Besides, the JROTC program has been plagued by scandals. The US media previously revealed that the program has become a nightmare for many teenage women, and that former US military officers in the program have engaged in sexual assault and harassment under the pretext of conducting military training.

According to local media reports, Nishikyo High School in Kyoto arranged for its students to visit Okinawa from March 5 to 10, as part of an exchange with Kubasaki High School and to experience the JROTC program. 

However, according to the current schedule, shooting training will be canceled this time, and exchanges with US military members who handle explosives will be adopted instead. The Kyoto Municipal Education Commission stated that it was "unclear about the reason for the cancellation of the shooting training" because "the content of the communication is determined by the US military."

In response, some Japanese netizens said on social media that it was inconceivable that these young high school students on a school trip would take part in shooting training at a US military base without the knowledge of the school or the parents.

The incident has given the Japanese public a real understanding of the current direction of school education in the country, Masaie Ishihara, an honorary professor at Okinawa International University, told the Global Times.

The "Battle of Okinawa" was a disaster for the local people, said Ishihara, adding that the Japanese government is still using the Nansei Islands as a missile base against the wishes of the local residents, and it is also intensifying military exercises between Japan and the US.

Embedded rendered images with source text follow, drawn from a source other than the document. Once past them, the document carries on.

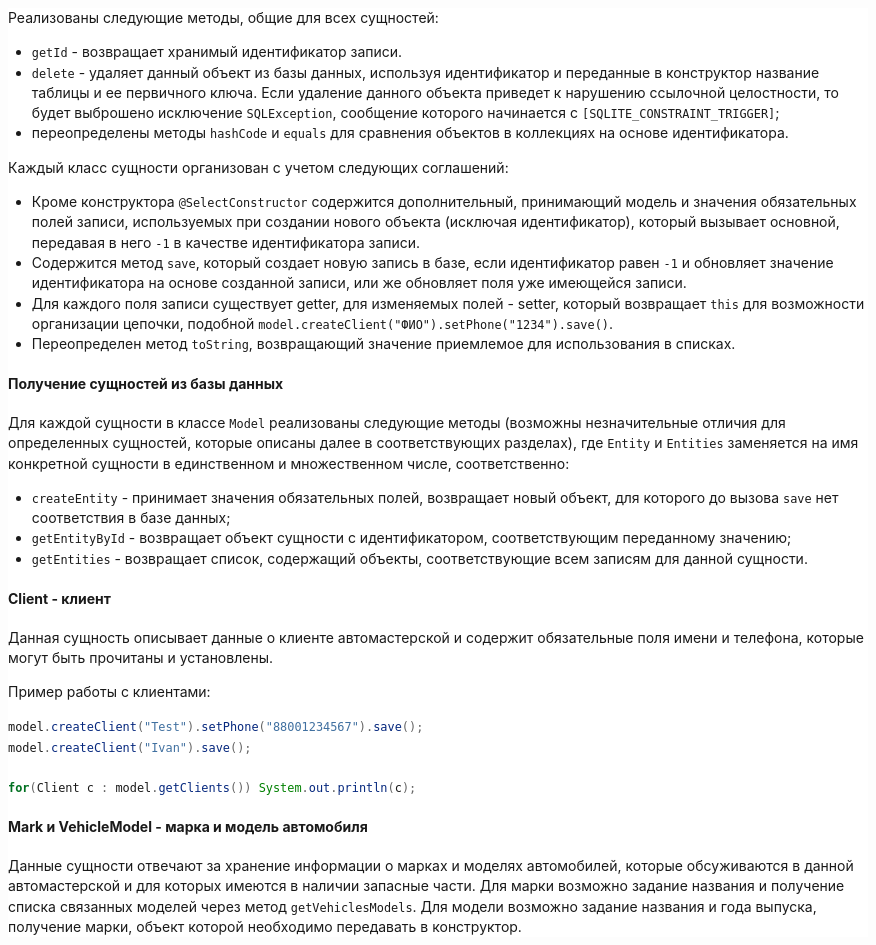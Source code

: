 Реализованы следующие методы, общие для всех сущностей:
- `getId` - возвращает хранимый идентификатор записи.
- `delete` - удаляет данный объект из базы данных, используя идентификатор и переданные в конструктор название таблицы и ее первичного ключа. Если удаление данного объекта приведет к нарушению ссылочной целостности, то будет выброшено исключение `SQLException`, сообщение которого начинается с `[SQLITE_CONSTRAINT_TRIGGER]`;
- переопределены методы `hashCode` и `equals` для сравнения объектов в коллекциях на основе идентификатора.

Каждый класс сущности организован с учетом следующих соглашений:
- Кроме конструктора `@SelectConstructor` содержится дополнительный, принимающий модель и значения обязательных полей записи, используемых при создании нового объекта (исключая идентификатор), который вызывает основной, передавая в него `-1` в качестве идентификатора записи.
- Содержится метод `save`, который создает новую запись в базе, если идентификатор равен `-1` и обновляет значение идентификатора на основе созданной записи, или же обновляет поля уже имеющейся записи.
- Для каждого поля записи существует getter, для изменяемых полей - setter, который возвращает `this` для возможности организации цепочки, подобной `model.createClient("ФИО").setPhone("1234").save()`.
- Переопределен метод `toString`, возвращающий значение приемлемое для использования в списках.

#### Получение сущностей из базы данных

Для каждой сущности в классе `Model` реализованы следующие методы (возможны незначительные отличия для определенных сущностей, которые описаны далее в соответствующих разделах), где `Entity` и `Entities` заменяется на имя конкретной сущности в единственном и множественном числе, соответственно:
- `createEntity` - принимает значения обязательных полей, возвращает новый объект, для которого до вызова `save` нет соответствия в базе данных;
- `getEntityById` - возвращает объект сущности с идентификатором, соответствующим переданному значению;
- `getEntities` - возвращает список, содержащий объекты, соответствующие всем записям для данной сущности.

#### Client - клиент

Данная сущность описывает данные о клиенте автомастерской и содержит обязательные поля имени и телефона, которые могут быть прочитаны и установлены.

Пример работы с клиентами:
```Java
model.createClient("Test").setPhone("88001234567").save();
model.createClient("Ivan").save();

for(Client c : model.getClients()) System.out.println(c);
```

#### Mark и VehicleModel - марка и модель автомобиля

Данные сущности отвечают за хранение информации о марках и моделях автомобилей, которые обсуживаются в данной автомастерской и для которых имеются в наличии запасные части. Для марки возможно задание названия и получение списка связанных моделей через метод `getVehiclesModels`. Для модели возможно задание названия и года выпуска, получение марки, объект которой необходимо передавать в конструктор.


[SQLite]: https://www.sqlite.org/index.html
[IntelliJ IDEA]: http://www.jetbrains.com/idea/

Kyoto Municipal Saikyo High School is a well-known high school in Japan, and many of its graduates have been admitted to prestigious universities such as Kyoto University, and even entered the Japanese political arena.

Some Okinawans expressed concern to the Global Times about exposing Japanese high school students to US military practices, as it could lead to the emergence of warlike politicians.

"This is a sign of Japan's war-oriented educational activities and a 'reappearance' of militarized education in pre-war schools, which is highly likely to become a direction for Japan's education to follow in the future," Ishihara told the Global Times, noting that the US military is "happy to see" young Japanese people get military training at high school.

Takeshi Yamaguchi, a professor of education at the University of the Ryukyus, said that there can be no real peace as long as there are military-related activities in Okinawa.